PROVIDED ENTRIES below:

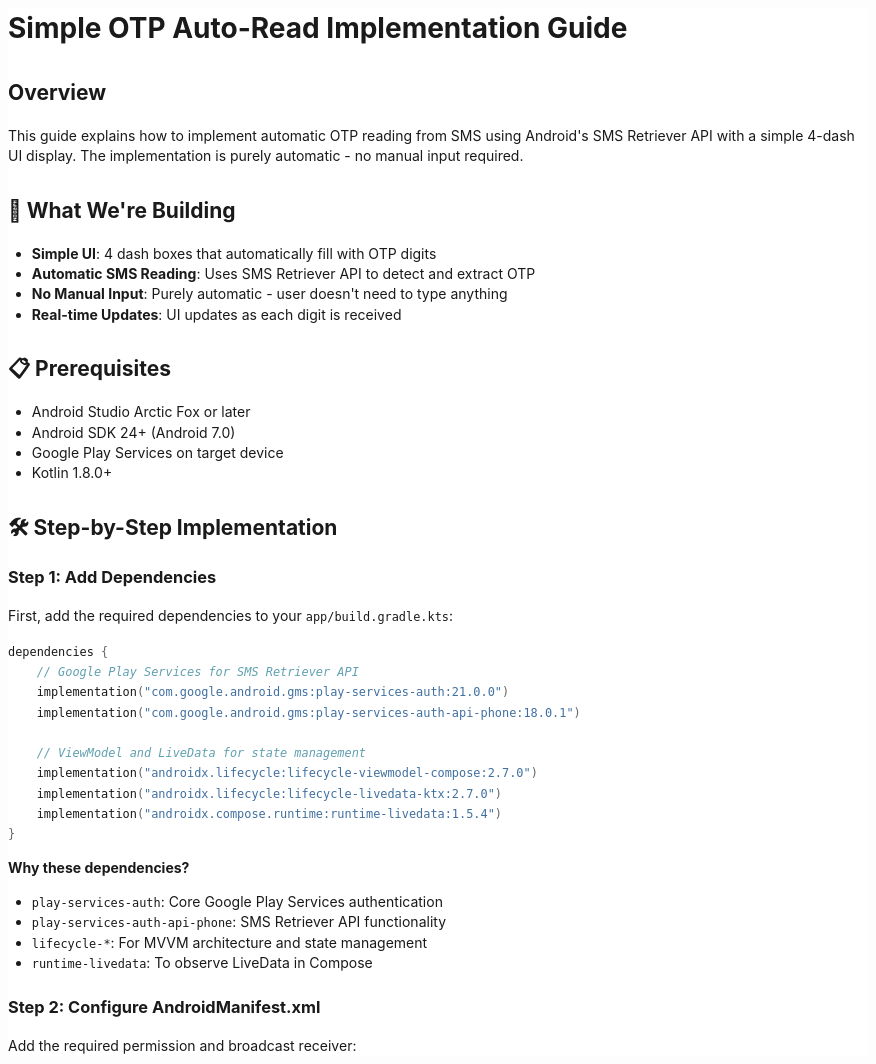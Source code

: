 # Simple OTP Auto-Read Implementation Guide

## Overview

This guide explains how to implement automatic OTP reading from SMS using Android's SMS Retriever API with a simple 4-dash UI display. The implementation is purely automatic - no manual input required.

## 🎯 What We're Building

- **Simple UI**: 4 dash boxes that automatically fill with OTP digits
- **Automatic SMS Reading**: Uses SMS Retriever API to detect and extract OTP
- **No Manual Input**: Purely automatic - user doesn't need to type anything
- **Real-time Updates**: UI updates as each digit is received

## 📋 Prerequisites

- Android Studio Arctic Fox or later
- Android SDK 24+ (Android 7.0)
- Google Play Services on target device
- Kotlin 1.8.0+

## 🛠️ Step-by-Step Implementation

### Step 1: Add Dependencies

First, add the required dependencies to your `app/build.gradle.kts`:

```kotlin
dependencies {
    // Google Play Services for SMS Retriever API
    implementation("com.google.android.gms:play-services-auth:21.0.0")
    implementation("com.google.android.gms:play-services-auth-api-phone:18.0.1")
    
    // ViewModel and LiveData for state management
    implementation("androidx.lifecycle:lifecycle-viewmodel-compose:2.7.0")
    implementation("androidx.lifecycle:lifecycle-livedata-ktx:2.7.0")
    implementation("androidx.compose.runtime:runtime-livedata:1.5.4")
}
```

**Why these dependencies?**
- `play-services-auth`: Core Google Play Services authentication
- `play-services-auth-api-phone`: SMS Retriever API functionality
- `lifecycle-*`: For MVVM architecture and state management
- `runtime-livedata`: To observe LiveData in Compose

### Step 2: Configure AndroidManifest.xml

Add the required permission and broadcast receiver:
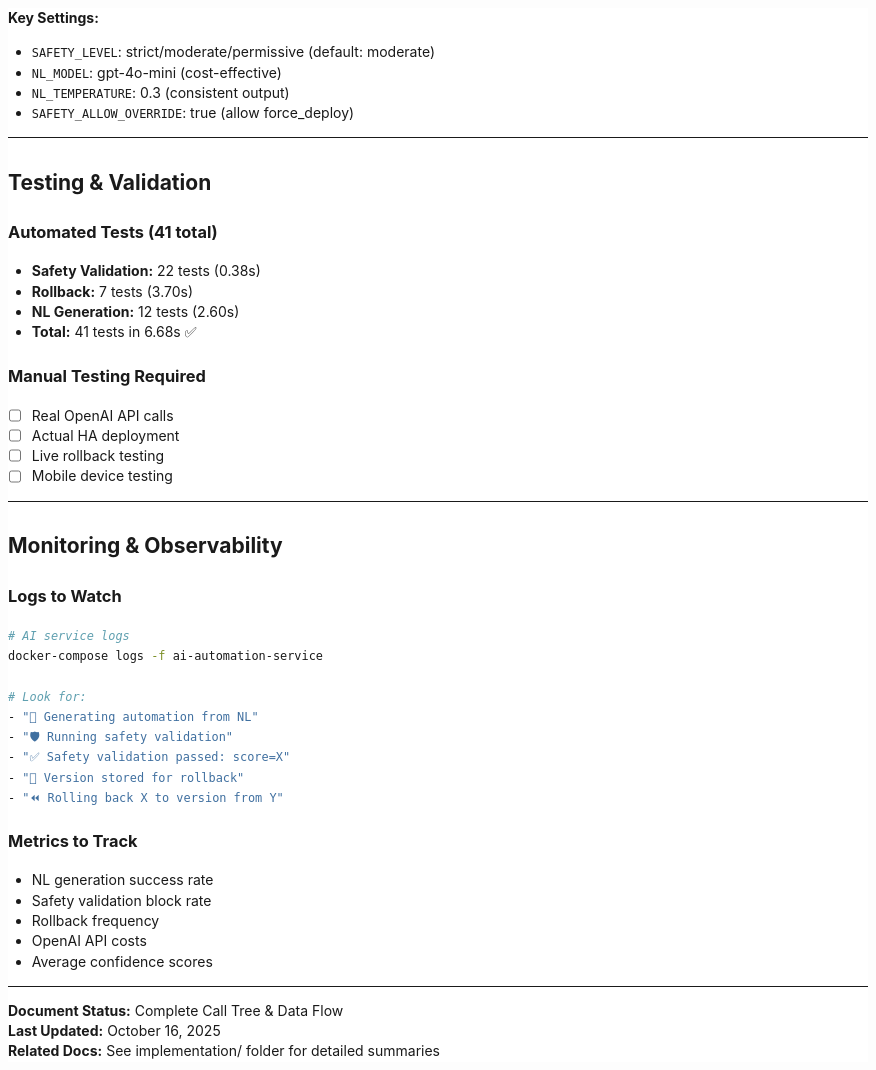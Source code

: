 **Key Settings:**
- `SAFETY_LEVEL`: strict/moderate/permissive (default: moderate)
- `NL_MODEL`: gpt-4o-mini (cost-effective)
- `NL_TEMPERATURE`: 0.3 (consistent output)
- `SAFETY_ALLOW_OVERRIDE`: true (allow force_deploy)

---

## Testing & Validation

### Automated Tests (41 total)
- **Safety Validation:** 22 tests (0.38s)
- **Rollback:** 7 tests (3.70s)
- **NL Generation:** 12 tests (2.60s)
- **Total:** 41 tests in 6.68s ✅

### Manual Testing Required
- [ ] Real OpenAI API calls
- [ ] Actual HA deployment
- [ ] Live rollback testing
- [ ] Mobile device testing

---

## Monitoring & Observability

### Logs to Watch
```bash
# AI service logs
docker-compose logs -f ai-automation-service

# Look for:
- "🤖 Generating automation from NL"
- "🛡️ Running safety validation"
- "✅ Safety validation passed: score=X"
- "📝 Version stored for rollback"
- "⏪ Rolling back X to version from Y"
```

### Metrics to Track
- NL generation success rate
- Safety validation block rate
- Rollback frequency
- OpenAI API costs
- Average confidence scores

---

**Document Status:** Complete Call Tree & Data Flow  
**Last Updated:** October 16, 2025  
**Related Docs:** See implementation/ folder for detailed summaries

End of PROVIDED ENTRIES.

> _WORK REQUIRED_: Your copy of the records above should be exact and contain no pictures.

> _COMPLETED EXERCISE_:
Source code

: # Simple OTP Auto-Read Implementation Guide

## Overview

This guide explains how to implement automatic OTP reading from SMS using Android's SMS Retriever API with a simple 4-dash UI display. The implementation is purely automatic - no manual input required.

## 🎯 What We're Building

- **Simple UI**: 4 dash boxes that automatically fill with OTP digits
- **Automatic SMS Reading**: Uses SMS Retriever API to detect and extract OTP
- **No Manual Input**: Purely automatic - user doesn't need to type anything
- **Real-time Updates**: UI updates as each digit is received

## 📋 Prerequisites

- Android Studio Arctic Fox or later
- Android SDK 24+ (Android 7.0)
- Google Play Services on target device
- Kotlin 1.8.0+

## 🛠️ Step-by-Step Implementation

### Step 1: Add Dependencies

First, add the required dependencies to your `app/build.gradle.kts`:

```kotlin
dependencies {
    // Google Play Services for SMS Retriever API
    implementation("com.google.android.gms:play-services-auth:21.0.0")
    implementation("com.google.android.gms:play-services-auth-api-phone:18.0.1")
    
    // ViewModel and LiveData for state management
    implementation("androidx.lifecycle:lifecycle-viewmodel-compose:2.7.0")
    implementation("androidx.lifecycle:lifecycle-livedata-ktx:2.7.0")
    implementation("androidx.compose.runtime:runtime-livedata:1.5.4")
}
```

**Why these dependencies?**
- `play-services-auth`: Core Google Play Services authentication
- `play-services-auth-api-phone`: SMS Retriever API functionality
- `lifecycle-*`: For MVVM architecture and state management
- `runtime-livedata`: To observe LiveData in Compose

### Step 2: Configure AndroidManifest.xml

Add the required permission and broadcast receiver:
Source code

: **Key Settings:**
- `SAFETY_LEVEL`: strict/moderate/permissive (default: moderate)
- `NL_MODEL`: gpt-4o-mini (cost-effective)
- `NL_TEMPERATURE`: 0.3 (consistent output)
- `SAFETY_ALLOW_OVERRIDE`: true (allow force_deploy)

---

## Testing & Validation

### Automated Tests (41 total)
- **Safety Validation:** 22 tests (0.38s)
- **Rollback:** 7 tests (3.70s)
- **NL Generation:** 12 tests (2.60s)
- **Total:** 41 tests in 6.68s ✅

### Manual Testing Required
- [ ] Real OpenAI API calls
- [ ] Actual HA deployment
- [ ] Live rollback testing
- [ ] Mobile device testing

---

## Monitoring & Observability

### Logs to Watch
```bash
# AI service logs
docker-compose logs -f ai-automation-service

# Look for:
- "🤖 Generating automation from NL"
- "🛡️ Running safety validation"
- "✅ Safety validation passed: score=X"
- "📝 Version stored for rollback"
- "⏪ Rolling back X to version from Y"
```

### Metrics to Track
- NL generation success rate
- Safety validation block rate
- Rollback frequency
- OpenAI API costs
- Average confidence scores

---

**Document Status:** Complete Call Tree & Data Flow  
**Last Updated:** October 16, 2025  
**Related Docs:** See implementation/ folder for detailed summaries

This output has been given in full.